Pro of holding a concentrated position
There are cost savings associated with concentrated positions, as diversified portfolios tend to mean more regular trading. Furthermore, concentrated positions are often accumulated over the long term, and sales can be staggered to minimize capital gains taxes.
Often, if an investor decides to have a concentrated position, it should be a result of intensive research on the market, the sector and the company, in addition to constant monitoring to check if the investment thesis still holds. In other words, if an investor is very familiar with a company and really “knows what he/she is doing”, this could be an opportunity to achieve greater growth.
Cons of a concentrated position
A concentrated position however can suffer from unexpected downturns and volatility much more so than a diversified portfolio.
In a taxable brokerage account, selling concentrated positions built up over time can also trigger a large capital gains tax bill without expert advice and planning.
What is portfolio diversification?
Portfolio diversification is considered the opposite of holding concentrated positions. It means holding a range of small quantities of different types of assets, such as stocks from different industries and geographical areas, bonds, treasury bills, cash, sometimes real estate, and more. A diversified portfolio combines multiple asset classes and investment vehicles to reduce exposure to risk in any one area or sector.
Studies and simulations have demonstrated that the highest cost-effective level of risk reduction is achieved by maintaining a well-diversified portfolio of 25 to 30 different stocks.
Diversification reduces exposure to the ups and downs of companies, sectors, and markets by disseminating the risk in your portfolio.
Holding assets that perform inversely to stocks also allows those assets to be sold, and stocks to be progressively purchased during market (or sector, or company) downturns.
Because not all investments perform poorly at the same time, a broad portfolio is considered more stable than one that is concentrated.
Many of the strategies summarized below can be combined to increase the degree of diversification within a portfolio.
Many different asset classes are available when investing, including equities, investments with a fixed income, cash and its substitutes, tangible assets, such as real estate, and commodities.
You can build a diversified portfolio by including assets from various asset classes, because the risk and return characteristics of these asset classes normally vary. Typically, diversified investment portfolios include at least two asset groups.

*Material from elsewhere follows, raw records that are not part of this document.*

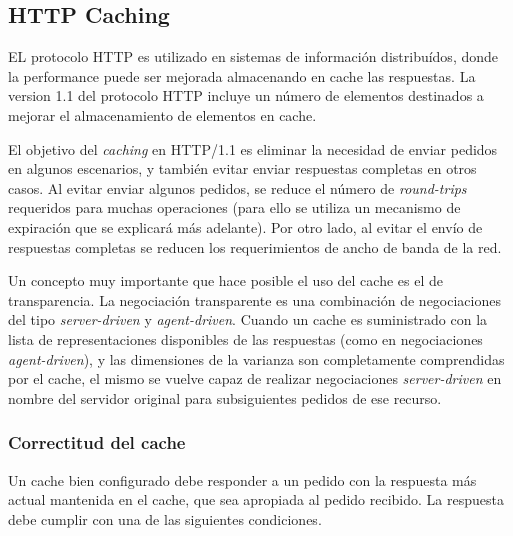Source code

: 
\subsection{HTTP Caching}

EL protocolo HTTP es utilizado en sistemas de información distribuídos, donde la performance puede ser mejorada almacenando en cache las respuestas. La version 1.1 del
protocolo HTTP incluye un número de elementos destinados a mejorar el almacenamiento de elementos en cache.

El objetivo del \emph{caching} en HTTP/1.1 es eliminar la necesidad de enviar pedidos en algunos escenarios, y también evitar enviar respuestas completas en otros casos. Al evitar enviar algunos pedidos, se reduce el número de \emph{round-trips} requeridos para muchas operaciones (para ello se utiliza un mecanismo de expiración que se explicará más adelante). Por otro lado, al evitar el envío de respuestas completas se reducen los requerimientos de ancho de banda de la red.

Un concepto muy importante que hace posible el uso del cache es el de transparencia. La negociación transparente es una combinación de negociaciones del tipo \emph{server-driven}
y \emph{agent-driven}. Cuando un cache es suministrado con la lista de representaciones disponibles de las respuestas (como en negociaciones \emph{agent-driven}), y las
dimensiones de la varianza son completamente comprendidas por el cache, el mismo se vuelve capaz de realizar negociaciones \emph{server-driven} en nombre del servidor original
para subsiguientes pedidos de ese recurso.

\subsubsection{Correctitud del cache}
Un cache bien configurado debe responder a un pedido con la respuesta más actual mantenida en el cache, que sea apropiada al pedido recibido. La respuesta debe cumplir
con una de las siguientes condiciones.

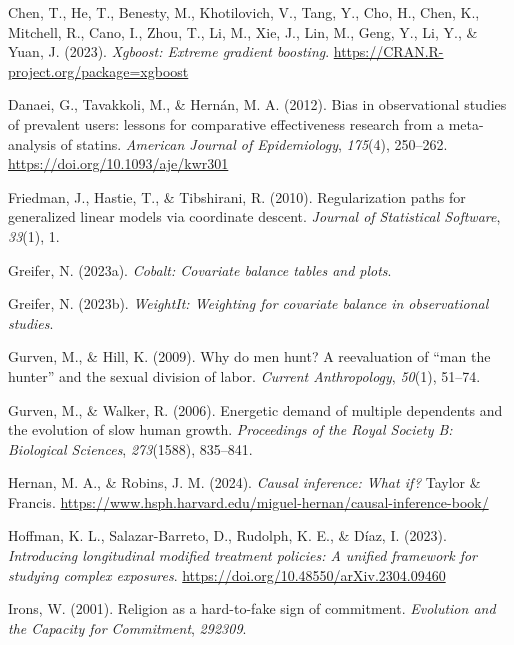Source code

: \documentclass[
  single column]{article}
\newlength{\cslhangindent}
\newenvironment{CSLReferences}[2] %
 {\begin{list}{}{%
  \setlength{\itemindent}{0pt}
  \setlength{\leftmargin}{0pt}
  \setlength{\parsep}{0pt}
  \ifodd #1
   \setlength{\leftmargin}{\cslhangindent}
   \setlength{\itemindent}{-1\cslhangindent}
  \fi
  \setlength{\itemsep}{#2\baselineskip}}}
 {\end{list}}
\begin{document}
\begin{CSLReferences}{1}{0}
Chen, T., He, T., Benesty, M., Khotilovich, V., Tang, Y., Cho, H., Chen,
K., Mitchell, R., Cano, I., Zhou, T., Li, M., Xie, J., Lin, M., Geng,
Y., Li, Y., \& Yuan, J. (2023). \emph{Xgboost: Extreme gradient
boosting}. \url{https://CRAN.R-project.org/package=xgboost}

Danaei, G., Tavakkoli, M., \& Hernán, M. A. (2012). Bias in
observational studies of prevalent users: lessons for comparative
effectiveness research from a meta-analysis of statins. \emph{American
Journal of Epidemiology}, \emph{175}(4), 250--262.
\url{https://doi.org/10.1093/aje/kwr301}

Friedman, J., Hastie, T., \& Tibshirani, R. (2010). Regularization paths
for generalized linear models via coordinate descent. \emph{Journal of
Statistical Software}, \emph{33}(1), 1.

Greifer, N. (2023a). \emph{Cobalt: Covariate balance tables and plots}.

Greifer, N. (2023b). \emph{WeightIt: Weighting for covariate balance in
observational studies}.

Gurven, M., \& Hill, K. (2009). Why do men hunt? A reevaluation of
{``man the hunter''} and the sexual division of labor. \emph{Current
Anthropology}, \emph{50}(1), 51--74.

Gurven, M., \& Walker, R. (2006). Energetic demand of multiple
dependents and the evolution of slow human growth. \emph{Proceedings of
the Royal Society B: Biological Sciences}, \emph{273}(1588), 835--841.

Hernan, M. A., \& Robins, J. M. (2024). \emph{Causal inference: What
if?} Taylor \& Francis.
\url{https://www.hsph.harvard.edu/miguel-hernan/causal-inference-book/}

Hoffman, K. L., Salazar-Barreto, D., Rudolph, K. E., \& Díaz, I. (2023).
\emph{Introducing longitudinal modified treatment policies: A unified
framework for studying complex exposures}.
\url{https://doi.org/10.48550/arXiv.2304.09460}

Irons, W. (2001). Religion as a hard-to-fake sign of commitment.
\emph{Evolution and the Capacity for Commitment}, \emph{292309}.


\end{CSLReferences}
\end{document}
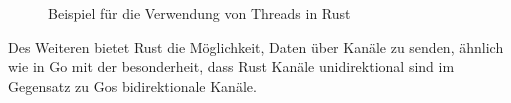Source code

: \begin{figure}[htp]
    \centering
    
    \caption{Beispiel für die Verwendung von Threads in Rust}
    \label{fig:rust_threads}
\end{figure}

Des Weiteren bietet Rust die Möglichkeit, Daten über Kanäle zu senden, ähnlich
wie in Go mit der besonderheit, dass Rust Kanäle unidirektional sind im Gegensatz
zu Gos bidirektionale Kanäle. \autocite{ChannelsRustExample}
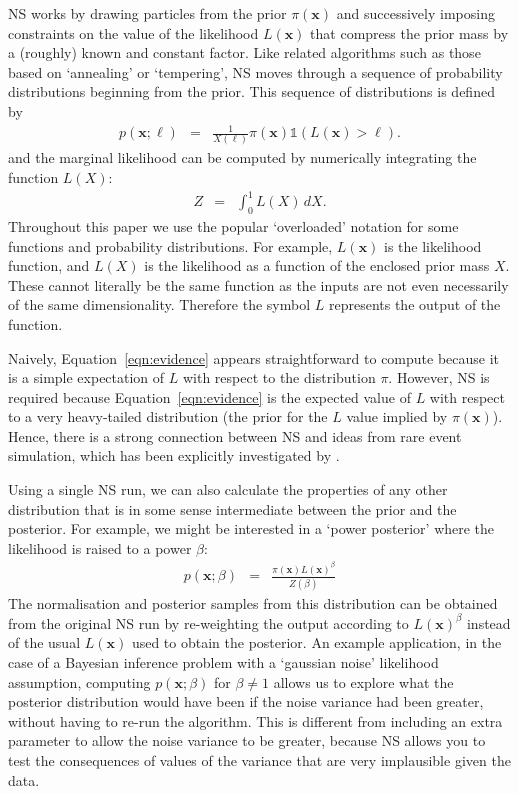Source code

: \documentclass[journal,article,accept,moreauthors,pdftex,12pt,a4paper]{mdpi}
\newcommand{\xx}{\boldsymbol{x}}
\begin{document}
NS works by drawing particles from the
prior $\pi(\xx)$ and successively imposing constraints on the value of
the likelihood $L(\xx)$ that compress the prior mass by a (roughly) known
and constant factor. Like related algorithms such as those
based on `annealing' or `tempering', NS
moves through a sequence of probability distributions beginning from the
prior. This sequence of distributions is defined by
\begin{eqnarray}
p(\xx; \ell) &=& \frac{1}{X(\ell)}\pi(\xx)\mathds{1}\left(L(\xx) > \ell\right).
\label{eq:constrained_prior}
\end{eqnarray}
and the marginal likelihood can be computed by numerically integrating the
function $L(X)$:
\begin{eqnarray}
Z &=& \int_0^1 L(X)\, dX.
\end{eqnarray}
Throughout this paper we use the popular `overloaded' notation for some
functions and probability distributions.
For example, $L(\xx)$ is the likelihood function, and $L(X)$ is the likelihood
as a function of the enclosed prior mass $X$. These cannot literally be the
same function as the inputs are not even necessarily of the same dimensionality.
Therefore the symbol $L$ represents the output of the function.

Naively, Equation~\ref{eqn:evidence} appears straightforward to compute because
it is a simple expectation of $L$ with respect to the distribution $\pi$.
However,
NS is required because Equation~\ref{eqn:evidence}
is the expected value of $L$ with respect to a very heavy-tailed distribution
(the prior for the $L$ value implied by $\pi(\xx)$). Hence, there is a strong
connection between NS and ideas from rare event simulation, which has been
explicitly investigated by \citet{walter}.

Using a single NS run, we can also calculate the properties of any other distribution that
is in some sense intermediate
between the prior and the posterior. For example, we might be interested in
a `power posterior' where the likelihood is raised to a power $\beta$:
\begin{eqnarray}
p(\xx; \beta) &=& \frac{\pi(\xx)L(\xx)^\beta}{Z(\beta)}\label{eqn:power_posterior}
\end{eqnarray}
The normalisation and posterior samples from this distribution can be obtained
from the original NS run by re-weighting the output according to $L(\xx)^\beta$
instead of the usual $L(\xx)$ used to obtain the posterior.
An example application, in the case of
a Bayesian inference problem with a `gaussian noise' likelihood assumption,
computing $p(\xx; \beta)$ for $\beta \neq 1$ allows us to explore what the
posterior distribution would have been if the noise variance had been greater,
without having to re-run the algorithm.
This is different from including an extra parameter to allow the noise variance
to be greater, because NS allows you to test the consequences of values of the
variance that are very implausible given the data.
\end{document}
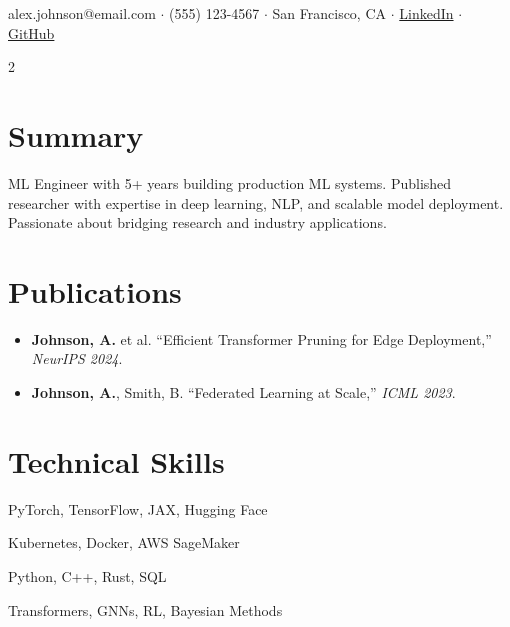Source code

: \documentclass[11pt,a4paper]{article}
\begin{document}
\begin{center}
\end{center}
\vspace{-0.5em}
\begin{center}
\small alex.johnson@email.com $\cdot$ (555) 123-4567 $\cdot$ San Francisco, CA $\cdot$ \href{https://linkedin.com/in/alexjohnson}{LinkedIn} $\cdot$ \href{https://github.com/alexj}{GitHub}
\end{center}

\vspace{0.5em}

\begin{multicols}{2}
\section{Summary}
ML Engineer with 5+ years building production ML systems. Published researcher with expertise in deep learning, NLP, and scalable model deployment. Passionate about bridging research and industry applications.

\section{Publications}
\begin{itemize}[leftmargin=*,nosep,label={\color{accent}$\blacktriangleright$}]
\item \textbf{Johnson, A.} et al. ``Efficient Transformer Pruning for Edge Deployment,'' \textit{NeurIPS 2024}.
\item \textbf{Johnson, A.}, Smith, B. ``Federated Learning at Scale,'' \textit{ICML 2023}.
\end{itemize}

\columnbreak

\section{Technical Skills}
\begin{description}[style=nextline,font=\sffamily\color{accent},nosep]
\item[ML/DL] PyTorch, TensorFlow, JAX, Hugging Face
\item[Infrastructure] Kubernetes, Docker, AWS SageMaker
\item[Languages] Python, C++, Rust, SQL
\item[Methods] Transformers, GNNs, RL, Bayesian Methods
\end{description}
\end{multicols}
\end{document}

Another diversification strategy is bond maturity duration. In general, the risk of price swings brought on by alterations in market interest rates increases with bond maturities. Although short-term bonds often have lower interest rates, they are also less susceptible to the unpredictability of future yield curves. As a result, more risk-averse investors can think about acquiring longer-term bonds, which often pay higher interest rates. Purchasing a mix of both balances the benefits and downsides of each.
Another strategy is to blend intangible assets like stocks and bonds with tangible assets such as real estate, farmland, hard assets like art or jewelry, and commodities. These capital investments have different characteristics compared with intangible or digital assets, since they can often be used, rented out, or developed, for example.
Geographical diversification is another diversification strategy that many investors utilize. This strategy is particularly suited to expats, as they may find it easier to invest in both the US and in their country of residence.
Or, you might invest in developed, developing and emerging regions. Always seek advice though to ensure you understand the risks involved.
Investment decisions should always be underpinned by your risk tolerance and investment goals. While most investors look to diversify to reduce risk, there are circumstances where holding a concentrated position is a good strategy, and other times when it’s inevitable (such as when you’ve accumulated shares in a company you own or work for). If so, your expat financial advisor can let you know how best to move forward.